Our Generall called this countrey Nova Albion, and that for two causes; the one in respect of the white bankes and cliffes, which lie towards the sea, and the other, because it might have some affinities with our countrey in name, which sometime was so called.

Then comes the curious statement—

There is no part of earth heere to be taken up, wherein there is not some probable show of gold or silver.

The narrative then goes on to state that formal possession was taken of the country by putting up a "monument" with "a piece of sixpence of current English money under the plate," &c.

Drake and the bold cavaliers of that day probably found that it paid better to rob the Spaniard of the gold and silver ready made in the shape of "the Acapulco galleon," or such like, than to sift the soil of the Sacramento for its precious grains. At all events, the wonderful richness of the "earth" seems to have been completely overlooked or forgotten. So little was it suspected, until the Americans acquired the country at the peace with Mexico, that in the fourth volume of Knight's National Cyclopædia, published early in 1848, in speaking of Upper California, it is said, "very little mineral wealth has been met with!" A few months after, intelligence reached Europe how much the reverse was the case.

THE UNIVERSITIES.

The following epigrams are from Hartshorne's Book-rarities in the University of Cambridge. After mentioning the donation to that University by George I. of the valuable library of Dr.
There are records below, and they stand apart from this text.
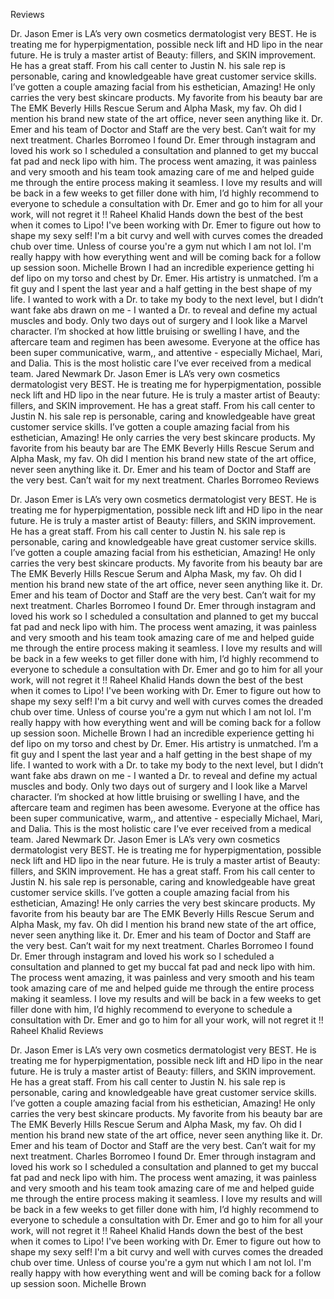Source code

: 
Reviews

Dr. Jason Emer is LA’s very own cosmetics dermatologist very BEST. He is treating me for hyperpigmentation, possible neck lift and HD lipo in the near future. He is truly a master artist of Beauty: fillers, and SKIN improvement. He has a great staff. From his call center to Justin N. his sale rep is personable, caring and knowledgeable have great customer service skills. I’ve gotten a couple amazing facial from his esthetician, Amazing! He only carries the very best skincare products. My favorite from his beauty bar are The EMK Beverly Hills Rescue Serum and Alpha Mask, my fav. Oh did I mention his brand new state of the art office, never seen anything like it. Dr. Emer and his team of Doctor and Staff are the very best. Can’t wait for my next treatment.
Charles Borromeo
I found Dr. Emer through instagram and loved his work so I scheduled a consultation and planned to get my buccal fat pad and neck lipo with him. The process went amazing, it was painless and very smooth and his team took amazing care of me and helped guide me through the entire process making it seamless. I love my results and will be back in a few weeks to get filler done with him, I’d highly recommend to everyone to schedule a consultation with Dr. Emer and go to him for all your work, will not regret it !!
Raheel Khalid
Hands down the best of the best when it comes to Lipo! I've been working with Dr. Emer to figure out how to shape my sexy self! I'm a bit curvy and well with curves comes the dreaded chub over time. Unless of course you're a gym nut which I am not lol. I'm really happy with how everything went and will be coming back for a follow up session soon.
Michelle Brown
I had an incredible experience getting hi def lipo on my torso and chest by Dr. Emer. His artistry is unmatched. I’m a fit guy and I spent the last year and a half getting in the best shape of my life. I wanted to work with a Dr. to take my body to the next level, but I didn’t want fake abs drawn on me - I wanted a Dr. to reveal and define my actual muscles and body. Only two days out of surgery and I look like a Marvel character. I’m shocked at how little bruising or swelling I have, and the aftercare team and regimen has been awesome. Everyone at the office has been super communicative, warm,, and attentive - especially Michael, Mari, and Dalia. This is the most holistic care I’ve ever received from a medical team.
Jared Newmark
Dr. Jason Emer is LA’s very own cosmetics dermatologist very BEST. He is treating me for hyperpigmentation, possible neck lift and HD lipo in the near future. He is truly a master artist of Beauty: fillers, and SKIN improvement. He has a great staff. From his call center to Justin N. his sale rep is personable, caring and knowledgeable have great customer service skills. I’ve gotten a couple amazing facial from his esthetician, Amazing! He only carries the very best skincare products. My favorite from his beauty bar are The EMK Beverly Hills Rescue Serum and Alpha Mask, my fav. Oh did I mention his brand new state of the art office, never seen anything like it. Dr. Emer and his team of Doctor and Staff are the very best. Can’t wait for my next treatment.
Charles Borromeo
Reviews

Dr. Jason Emer is LA’s very own cosmetics dermatologist very BEST. He is treating me for hyperpigmentation, possible neck lift and HD lipo in the near future. He is truly a master artist of Beauty: fillers, and SKIN improvement. He has a great staff. From his call center to Justin N. his sale rep is personable, caring and knowledgeable have great customer service skills. I’ve gotten a couple amazing facial from his esthetician, Amazing! He only carries the very best skincare products. My favorite from his beauty bar are The EMK Beverly Hills Rescue Serum and Alpha Mask, my fav. Oh did I mention his brand new state of the art office, never seen anything like it. Dr. Emer and his team of Doctor and Staff are the very best. Can’t wait for my next treatment.
Charles Borromeo
I found Dr. Emer through instagram and loved his work so I scheduled a consultation and planned to get my buccal fat pad and neck lipo with him. The process went amazing, it was painless and very smooth and his team took amazing care of me and helped guide me through the entire process making it seamless. I love my results and will be back in a few weeks to get filler done with him, I’d highly recommend to everyone to schedule a consultation with Dr. Emer and go to him for all your work, will not regret it !!
Raheel Khalid
Hands down the best of the best when it comes to Lipo! I've been working with Dr. Emer to figure out how to shape my sexy self! I'm a bit curvy and well with curves comes the dreaded chub over time. Unless of course you're a gym nut which I am not lol. I'm really happy with how everything went and will be coming back for a follow up session soon.
Michelle Brown
I had an incredible experience getting hi def lipo on my torso and chest by Dr. Emer. His artistry is unmatched. I’m a fit guy and I spent the last year and a half getting in the best shape of my life. I wanted to work with a Dr. to take my body to the next level, but I didn’t want fake abs drawn on me - I wanted a Dr. to reveal and define my actual muscles and body. Only two days out of surgery and I look like a Marvel character. I’m shocked at how little bruising or swelling I have, and the aftercare team and regimen has been awesome. Everyone at the office has been super communicative, warm,, and attentive - especially Michael, Mari, and Dalia. This is the most holistic care I’ve ever received from a medical team.
Jared Newmark
Dr. Jason Emer is LA’s very own cosmetics dermatologist very BEST. He is treating me for hyperpigmentation, possible neck lift and HD lipo in the near future. He is truly a master artist of Beauty: fillers, and SKIN improvement. He has a great staff. From his call center to Justin N. his sale rep is personable, caring and knowledgeable have great customer service skills. I’ve gotten a couple amazing facial from his esthetician, Amazing! He only carries the very best skincare products. My favorite from his beauty bar are The EMK Beverly Hills Rescue Serum and Alpha Mask, my fav. Oh did I mention his brand new state of the art office, never seen anything like it. Dr. Emer and his team of Doctor and Staff are the very best. Can’t wait for my next treatment.
Charles Borromeo
I found Dr. Emer through instagram and loved his work so I scheduled a consultation and planned to get my buccal fat pad and neck lipo with him. The process went amazing, it was painless and very smooth and his team took amazing care of me and helped guide me through the entire process making it seamless. I love my results and will be back in a few weeks to get filler done with him, I’d highly recommend to everyone to schedule a consultation with Dr. Emer and go to him for all your work, will not regret it !!
Raheel Khalid
Reviews

Dr. Jason Emer is LA’s very own cosmetics dermatologist very BEST. He is treating me for hyperpigmentation, possible neck lift and HD lipo in the near future. He is truly a master artist of Beauty: fillers, and SKIN improvement. He has a great staff. From his call center to Justin N. his sale rep is personable, caring and knowledgeable have great customer service skills. I’ve gotten a couple amazing facial from his esthetician, Amazing! He only carries the very best skincare products. My favorite from his beauty bar are The EMK Beverly Hills Rescue Serum and Alpha Mask, my fav. Oh did I mention his brand new state of the art office, never seen anything like it. Dr. Emer and his team of Doctor and Staff are the very best. Can’t wait for my next treatment.
Charles Borromeo
I found Dr. Emer through instagram and loved his work so I scheduled a consultation and planned to get my buccal fat pad and neck lipo with him. The process went amazing, it was painless and very smooth and his team took amazing care of me and helped guide me through the entire process making it seamless. I love my results and will be back in a few weeks to get filler done with him, I’d highly recommend to everyone to schedule a consultation with Dr. Emer and go to him for all your work, will not regret it !!
Raheel Khalid
Hands down the best of the best when it comes to Lipo! I've been working with Dr. Emer to figure out how to shape my sexy self! I'm a bit curvy and well with curves comes the dreaded chub over time. Unless of course you're a gym nut which I am not lol. I'm really happy with how everything went and will be coming back for a follow up session soon.
Michelle Brown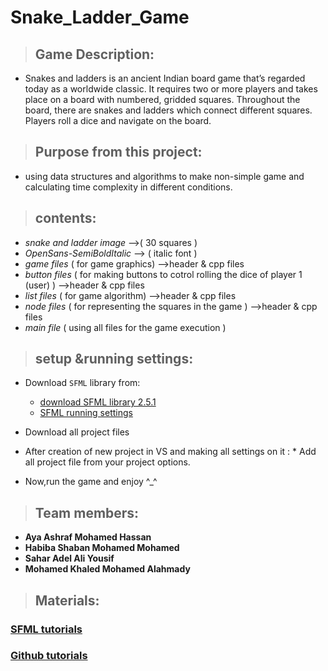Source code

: # Snake_Ladder_Game
> ## Game Description:
   * Snakes and ladders is an ancient Indian board game that’s regarded today as a worldwide classic. It requires two or more players and      takes place on a board with numbered, gridded squares. Throughout the board, there are snakes and ladders which connect different        squares. Players roll a dice and navigate on the board.
   
> ## Purpose from this project:
   * using data structures and algorithms to make non-simple game and calculating time complexity in different conditions.
   
> ## contents:
   * _snake and ladder image_ -->( 30 squares )
   * _OpenSans-SemiBoldItalic_ --> ( italic font ) 
   * _game files_   ( for game graphics)  -->header & cpp files
   * _button files_ ( for making buttons to cotrol rolling the dice of player 1 (user) )  -->header & cpp files
   * _list files_   ( for game algorithm)  -->header & cpp files
   * _node files_   ( for representing the squares in the game )  -->header & cpp files
   * _main file_    ( using all files for the game execution )
   
> ## setup &running settings:
   * Download `SFML` library from:
        * [download SFML library 2.5.1](https://www.sfml-dev.org/download/sfml/2.5.1/)
        * [SFML running settings](https://www.sfml-dev.org/tutorials/2.5/start-vc.php)
       
  * Download all project files 
  * After creation of new project in VS and making all settings on it :
            * Add all project file from your project options.
  * Now,run the game and enjoy ^_^
> ## Team members:
   - **Aya Ashraf Mohamed Hassan** 
   - **Habiba Shaban Mohamed Mohamed**
   - **Sahar Adel Ali Yousif**
   - **Mohamed Khaled Mohamed Alahmady**
> ## Materials:
  ### [SFML tutorials](https://youtube.com/playlist?list=PL21OsoBLPpMOO6zyVlxZ4S4hwkY_SLRW9)
  ### [Github tutorials](https://youtube.com/playlist?list=PLDoPjvoNmBAw4eOj58MZPakHjaO3frVMF)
Moore, Bishop of Ely, which his Majesty had purchased for six thousand guineas, the author adds:

When George I. sent these books to the University, he sent at the same time a troop of horse to Oxford, which gave occasion to the following wellknown epigram from Dr. Trapp, smart in its way, but not so clever as the answer from Sir William Browne:

The King, observing, with judicious eyes,

The state of both his Universities,

To one he sent a regiment; for why?

That learned body wanted loyalty:

To th' other he sent books, as well discerning
How much that loyal body wanted learning.

THE ANSWER.

The King to Oxford sent his troop of horse,
For Tories hold no argument but force:

With equal care, to Cambridge books he sent,
For Whigs allow no force but argument.

The books were received Nov. 19, 20, &c., 1715.

INDIA RUBBER.

India Rubber is now so cheap and common, that it seems worth while to make a note of the following passage in the Monthly Review for Feb. 1772. It occurs at p. 71, in an article on A familiar Introduction to the Theory and Practice of Perspective, by Joseph Priestly, LL.D. F.R.S., 8vo. 5s., boards. Johnson."

Our readers, perhaps, who employ themselves in the art of drawing, will be pleased with a transcript of the following advertisement:-"I have seen," says Dr. Priestly, "a substance, excellently adapted to the purpose of wiping from paper the marks of a black lead pencil. It must, therefore, be of singular use to those who practise drawing. It is sold by Mr. Nairne, mathematical instrument-maker, opposite the Royal Exchange. He sells a cubical piece, of about half an inch, for three shillings; and, he says, it will last several years."

7*

JUVENAL'S TENTH SATIRE.

Amongst the poems of the Rev. Thos. Warton, vicar of Basingstoke, who is best remembered as the father of two celebrated sons, is one entitled The Universal Love of Pleasure, commencing:--

All human race, from China to Peru,

Pleasure, howe'er disguised by art, pursue.
&c., &c.

Warton died in 1745, and his Poems were published in 1748. Johnson's Vanity of Human Wishes appeared in 1749; but Boswell believes that it was composed in the preceding year. That Poem, as we well remember, commences thus tamely :

Let observation with extensive view,

Survey mankind from China to Peru.

Though so immeasurably inferior to his own, Johnson may have noticed these verses of Warton's with some little attention, and unfortunately borrowed the only prosaic lines in his poem. Besides the imitation before quoted, both writers allude to Charles of Sweden. Thus Warton says:

'Twas hence rough Charles rush'd forth to ruthless war. Johnson, in his highly-finished picture of the same monarch,

says:

War sounds the trump, he rushes to the field.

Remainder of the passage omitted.